With the great number of candidates vying for the role of Democratic presidential candidate in the primary, it seems that the Democratic PartyTM is doing what it can to give each of them a voice, but unfortunately, it doesn’t do enough to give the people a voice. After selecting Hillary Podham Clinton as their candidate in 2016, Democratic PartyTM chair Debbie Wasserman Schultz said that the group was a private corporation and could select whomever its wanted. Regardless of what citizens who have identified themselves as Democrats have wanted, the Democratic PartyTM has always been ready to eschew democracy in favor of privatized rule.
Many already realize that if the establishment wants Joe Biden to be the Democratic presidential candidate, that is the way that it will be. Following the supposed logic of playing it safe, recent polls show that Joe Biden is indeed the favored front-runner. Using a system based on the republican ideology of winner-take-all competitiveness, it stands to reason that people would seek out the best bet for winning the White House. However, if the system were more collaborative, would people respond the same?
While it has gotten some attention over the last few years, and has even been successfully used in federal elections in Maine, as well as elections in San Francisco, Santa Fe, and Minneapolis, the concept of using ranked-choice voting for Democratic presidential primaries has not been suitably entertained. However, as our understanding of democracy grows, it may very well be that this procedure could be the answer we have been looking for.
As a quick recap, ranked-choice voting allows citizens to select more than one candidate. Should their first selection not get enough support from the populace, their second choice candidate would receive their support, unless that candidate also failed to get enough support from the voting populace. In that case, their third choice would get their support.
In the current Democratic presidential primary, while many Americans may wish to see an outsider like Marianne Williamson or Andrew Yang take on the outsider currently inhabiting the Oval Office, because they are only given one choice, many will be inclined to select the safest choice. Given Joe Biden’s history in the Oval Office, he seems to be the safest bet, regardless of whether or not he is actually a good representative of the people. While many might appreciate the more progressive plans offered by Bernie Sanders or Elizabeth Warren, or the outside-the-box thinking of Williamson or Yang, our current winner-take-all scenario does not empower citizens to fully consider those possibilities. Rather, it subjects them to the limitations of the Democratic PartyTM organization and its continued support of the status quo.
Although Bernie Sanders and other candidates have discussed ranked-choice voting in the past, it does not seem that there is much political will to start this trend within the confines of organization thats should be its greatest proponent. Unfortunately, as an organization with its own political well, the Democratic PartyTM may not, in fact, benefit from the practice. For although the Democratic PartyTM has hijacked the word, true democratic activities, where the people of the United States are actually given power to more adequately select their candidates, would take power from the organization.

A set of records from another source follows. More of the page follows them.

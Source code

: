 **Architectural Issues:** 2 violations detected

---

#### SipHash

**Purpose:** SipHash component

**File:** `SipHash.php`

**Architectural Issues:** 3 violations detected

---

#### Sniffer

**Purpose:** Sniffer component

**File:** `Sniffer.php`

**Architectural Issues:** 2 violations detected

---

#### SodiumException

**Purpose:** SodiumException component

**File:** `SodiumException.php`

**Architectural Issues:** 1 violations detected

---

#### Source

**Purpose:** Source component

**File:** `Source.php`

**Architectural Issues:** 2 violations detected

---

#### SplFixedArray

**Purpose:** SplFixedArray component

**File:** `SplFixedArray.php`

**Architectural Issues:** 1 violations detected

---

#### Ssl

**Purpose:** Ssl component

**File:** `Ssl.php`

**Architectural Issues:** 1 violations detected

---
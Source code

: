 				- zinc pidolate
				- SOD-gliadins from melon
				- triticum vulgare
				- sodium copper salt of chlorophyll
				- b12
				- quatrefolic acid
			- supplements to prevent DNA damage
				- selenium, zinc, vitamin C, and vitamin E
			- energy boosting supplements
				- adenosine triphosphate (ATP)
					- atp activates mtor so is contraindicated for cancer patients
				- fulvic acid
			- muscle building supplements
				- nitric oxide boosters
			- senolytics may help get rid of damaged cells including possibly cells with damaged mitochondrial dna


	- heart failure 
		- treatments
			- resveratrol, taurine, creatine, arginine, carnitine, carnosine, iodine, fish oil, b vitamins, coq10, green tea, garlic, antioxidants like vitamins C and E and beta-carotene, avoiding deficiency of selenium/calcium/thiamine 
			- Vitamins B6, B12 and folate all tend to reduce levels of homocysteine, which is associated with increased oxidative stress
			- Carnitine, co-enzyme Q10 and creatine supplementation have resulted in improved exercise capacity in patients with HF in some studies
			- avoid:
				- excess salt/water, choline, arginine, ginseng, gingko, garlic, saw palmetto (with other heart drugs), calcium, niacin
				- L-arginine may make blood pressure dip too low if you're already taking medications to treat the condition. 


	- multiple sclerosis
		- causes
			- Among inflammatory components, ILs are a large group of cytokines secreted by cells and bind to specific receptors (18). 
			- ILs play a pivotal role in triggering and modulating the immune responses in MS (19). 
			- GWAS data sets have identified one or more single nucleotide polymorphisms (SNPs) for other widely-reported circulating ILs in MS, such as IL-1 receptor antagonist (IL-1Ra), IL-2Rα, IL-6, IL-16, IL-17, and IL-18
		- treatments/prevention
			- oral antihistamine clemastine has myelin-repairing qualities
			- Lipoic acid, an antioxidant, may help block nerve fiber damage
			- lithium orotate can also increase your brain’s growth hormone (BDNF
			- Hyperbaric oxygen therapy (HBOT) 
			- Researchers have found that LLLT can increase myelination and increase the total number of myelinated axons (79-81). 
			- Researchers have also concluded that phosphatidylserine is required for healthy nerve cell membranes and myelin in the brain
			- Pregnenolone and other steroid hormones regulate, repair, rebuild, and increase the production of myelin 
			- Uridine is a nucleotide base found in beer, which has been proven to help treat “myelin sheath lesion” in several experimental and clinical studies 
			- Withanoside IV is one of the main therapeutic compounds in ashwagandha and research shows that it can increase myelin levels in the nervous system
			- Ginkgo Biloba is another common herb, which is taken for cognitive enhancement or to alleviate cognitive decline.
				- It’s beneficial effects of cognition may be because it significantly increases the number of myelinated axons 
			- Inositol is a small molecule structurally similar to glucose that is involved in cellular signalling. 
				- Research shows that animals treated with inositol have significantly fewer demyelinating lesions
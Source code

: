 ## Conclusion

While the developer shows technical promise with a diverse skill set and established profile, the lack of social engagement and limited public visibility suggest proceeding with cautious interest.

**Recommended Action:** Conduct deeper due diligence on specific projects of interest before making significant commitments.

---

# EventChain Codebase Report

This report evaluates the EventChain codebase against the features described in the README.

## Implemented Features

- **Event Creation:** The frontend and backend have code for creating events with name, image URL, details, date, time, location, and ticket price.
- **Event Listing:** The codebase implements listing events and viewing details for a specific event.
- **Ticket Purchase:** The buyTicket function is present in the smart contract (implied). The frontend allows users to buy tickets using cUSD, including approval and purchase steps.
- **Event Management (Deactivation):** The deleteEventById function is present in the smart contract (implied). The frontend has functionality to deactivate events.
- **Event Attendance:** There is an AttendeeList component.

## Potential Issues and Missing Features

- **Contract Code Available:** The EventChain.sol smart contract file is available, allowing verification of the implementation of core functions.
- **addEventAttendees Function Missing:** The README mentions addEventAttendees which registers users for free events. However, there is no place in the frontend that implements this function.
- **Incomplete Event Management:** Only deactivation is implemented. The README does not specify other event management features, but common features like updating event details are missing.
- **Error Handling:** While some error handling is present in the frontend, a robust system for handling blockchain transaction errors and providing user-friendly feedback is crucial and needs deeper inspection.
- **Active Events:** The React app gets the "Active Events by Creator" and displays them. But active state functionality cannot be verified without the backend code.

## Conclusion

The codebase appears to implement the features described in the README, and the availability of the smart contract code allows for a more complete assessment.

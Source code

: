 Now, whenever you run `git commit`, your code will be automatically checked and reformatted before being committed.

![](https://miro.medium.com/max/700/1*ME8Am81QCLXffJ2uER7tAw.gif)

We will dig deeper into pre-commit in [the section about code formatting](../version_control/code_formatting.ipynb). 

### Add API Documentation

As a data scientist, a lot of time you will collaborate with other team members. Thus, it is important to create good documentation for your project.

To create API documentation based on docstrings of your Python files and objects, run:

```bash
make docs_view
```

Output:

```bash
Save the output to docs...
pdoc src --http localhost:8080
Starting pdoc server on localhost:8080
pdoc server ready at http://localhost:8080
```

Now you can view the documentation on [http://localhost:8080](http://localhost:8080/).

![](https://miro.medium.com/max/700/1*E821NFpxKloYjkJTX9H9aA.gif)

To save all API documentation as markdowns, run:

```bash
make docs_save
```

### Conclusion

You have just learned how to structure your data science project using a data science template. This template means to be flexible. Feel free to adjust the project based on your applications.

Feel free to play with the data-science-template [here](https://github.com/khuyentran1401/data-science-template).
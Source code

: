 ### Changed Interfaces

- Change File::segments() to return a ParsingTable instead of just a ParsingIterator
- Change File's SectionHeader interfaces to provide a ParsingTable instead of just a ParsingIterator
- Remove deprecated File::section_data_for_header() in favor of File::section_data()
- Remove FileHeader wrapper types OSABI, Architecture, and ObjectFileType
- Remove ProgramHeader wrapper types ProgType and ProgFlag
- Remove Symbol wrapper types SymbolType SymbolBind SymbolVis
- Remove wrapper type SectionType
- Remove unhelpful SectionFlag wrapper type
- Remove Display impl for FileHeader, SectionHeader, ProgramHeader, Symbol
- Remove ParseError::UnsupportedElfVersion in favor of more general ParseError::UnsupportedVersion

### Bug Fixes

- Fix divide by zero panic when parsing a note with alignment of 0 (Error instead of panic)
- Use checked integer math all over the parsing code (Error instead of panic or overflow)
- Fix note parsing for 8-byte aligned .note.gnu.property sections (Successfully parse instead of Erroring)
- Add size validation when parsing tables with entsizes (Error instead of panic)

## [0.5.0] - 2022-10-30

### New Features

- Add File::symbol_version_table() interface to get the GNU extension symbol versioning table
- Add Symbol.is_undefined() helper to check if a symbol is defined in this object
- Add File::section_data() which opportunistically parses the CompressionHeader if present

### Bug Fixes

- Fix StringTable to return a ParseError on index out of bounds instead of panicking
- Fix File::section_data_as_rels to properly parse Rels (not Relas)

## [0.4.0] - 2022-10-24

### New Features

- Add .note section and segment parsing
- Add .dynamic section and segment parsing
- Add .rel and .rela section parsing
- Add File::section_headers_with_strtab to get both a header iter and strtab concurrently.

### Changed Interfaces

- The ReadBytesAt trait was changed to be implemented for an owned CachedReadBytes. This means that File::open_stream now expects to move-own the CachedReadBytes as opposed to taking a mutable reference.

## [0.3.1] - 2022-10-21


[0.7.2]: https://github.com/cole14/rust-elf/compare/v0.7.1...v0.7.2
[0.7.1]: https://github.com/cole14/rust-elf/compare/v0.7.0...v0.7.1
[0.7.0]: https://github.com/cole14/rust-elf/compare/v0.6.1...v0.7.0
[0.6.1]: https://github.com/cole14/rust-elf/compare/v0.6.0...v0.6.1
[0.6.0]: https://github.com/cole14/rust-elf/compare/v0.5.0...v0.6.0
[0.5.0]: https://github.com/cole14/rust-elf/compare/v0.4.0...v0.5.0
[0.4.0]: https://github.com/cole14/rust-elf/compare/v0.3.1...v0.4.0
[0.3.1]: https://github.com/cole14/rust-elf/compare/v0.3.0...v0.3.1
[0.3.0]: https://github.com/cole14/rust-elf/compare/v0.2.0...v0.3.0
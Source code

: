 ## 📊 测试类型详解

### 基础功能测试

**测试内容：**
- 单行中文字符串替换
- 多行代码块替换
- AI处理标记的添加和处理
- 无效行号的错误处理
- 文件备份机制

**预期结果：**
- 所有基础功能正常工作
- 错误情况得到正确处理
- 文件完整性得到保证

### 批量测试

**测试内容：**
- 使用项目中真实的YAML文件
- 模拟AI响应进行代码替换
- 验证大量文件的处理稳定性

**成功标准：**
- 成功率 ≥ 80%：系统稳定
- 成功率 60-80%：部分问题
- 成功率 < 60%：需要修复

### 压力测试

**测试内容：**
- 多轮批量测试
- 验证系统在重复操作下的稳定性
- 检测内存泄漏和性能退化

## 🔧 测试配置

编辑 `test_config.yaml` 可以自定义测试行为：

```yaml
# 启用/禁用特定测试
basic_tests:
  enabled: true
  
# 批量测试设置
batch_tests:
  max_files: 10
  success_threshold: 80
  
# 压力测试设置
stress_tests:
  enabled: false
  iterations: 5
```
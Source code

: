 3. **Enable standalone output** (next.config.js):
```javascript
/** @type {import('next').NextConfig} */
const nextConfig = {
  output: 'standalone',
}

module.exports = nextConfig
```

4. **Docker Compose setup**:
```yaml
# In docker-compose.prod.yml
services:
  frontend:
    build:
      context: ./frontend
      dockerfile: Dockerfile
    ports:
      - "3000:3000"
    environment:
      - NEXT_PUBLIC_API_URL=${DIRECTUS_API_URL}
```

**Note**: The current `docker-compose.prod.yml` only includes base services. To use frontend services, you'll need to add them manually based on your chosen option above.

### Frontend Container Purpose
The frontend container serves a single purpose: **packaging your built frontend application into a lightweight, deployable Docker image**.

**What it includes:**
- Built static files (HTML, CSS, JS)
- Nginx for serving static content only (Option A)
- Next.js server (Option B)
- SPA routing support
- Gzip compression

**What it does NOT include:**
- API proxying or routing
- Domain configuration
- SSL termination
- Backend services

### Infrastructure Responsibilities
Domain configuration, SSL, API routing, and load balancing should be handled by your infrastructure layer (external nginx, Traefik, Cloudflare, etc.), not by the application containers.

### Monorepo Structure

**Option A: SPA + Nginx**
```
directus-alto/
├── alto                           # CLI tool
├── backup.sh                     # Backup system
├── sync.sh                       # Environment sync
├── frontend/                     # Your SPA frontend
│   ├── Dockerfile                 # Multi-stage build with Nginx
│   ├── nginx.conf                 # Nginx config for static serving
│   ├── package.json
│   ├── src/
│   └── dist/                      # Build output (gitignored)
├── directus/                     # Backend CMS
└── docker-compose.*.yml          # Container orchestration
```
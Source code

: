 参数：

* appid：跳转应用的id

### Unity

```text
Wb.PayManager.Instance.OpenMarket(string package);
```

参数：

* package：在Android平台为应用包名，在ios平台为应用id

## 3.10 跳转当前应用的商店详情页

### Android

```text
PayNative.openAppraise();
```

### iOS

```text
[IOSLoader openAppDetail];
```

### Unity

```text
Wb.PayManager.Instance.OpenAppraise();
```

Ultimately, should we ever truly wish to enact a working democracy, we will need to give more credence to the concerns of the Founding Fathers, and do away with political parties altogether. We should understand why John Adams dreaded “a division of the Republic into two great parties, each arranged under its leader and converting measures in opposition to each other… as the greatest political evil under our Constitution,” and why George Washington warned of allowing political parties, “to become potent engines by which… unprincipled men will be enabled to subvert the power of the people and to usurp for themselves the reins of government.” But for the time being, we are left with the dog and pony show that is Democratic presidential primary.
At a time when many fear the implementation of an actual democracy due to concerns over “mob rule”, and many others feel helpless under the oligarchy which gives them no voice, we may be hard-pressed to actually implement something as radical as ranked-choice voting. Until then, all any of us can do is watch the dog and pony show, participate where we are allowed, and utilize whatever residual hope we may have in actually making America great.
For although the current commander-in-chief may beat his chest over America’s greatness in military size and Gross Domestic Product, what historically made America truly great was the revival of the idea of democracy and the innovations that have sprung from it. Would that we could continue in those innovations, and continue striving to make this a more perfect union as technology and information advances, we may actually be able to make America great again. But in the meantime, we merely seem to be reveling in limitations.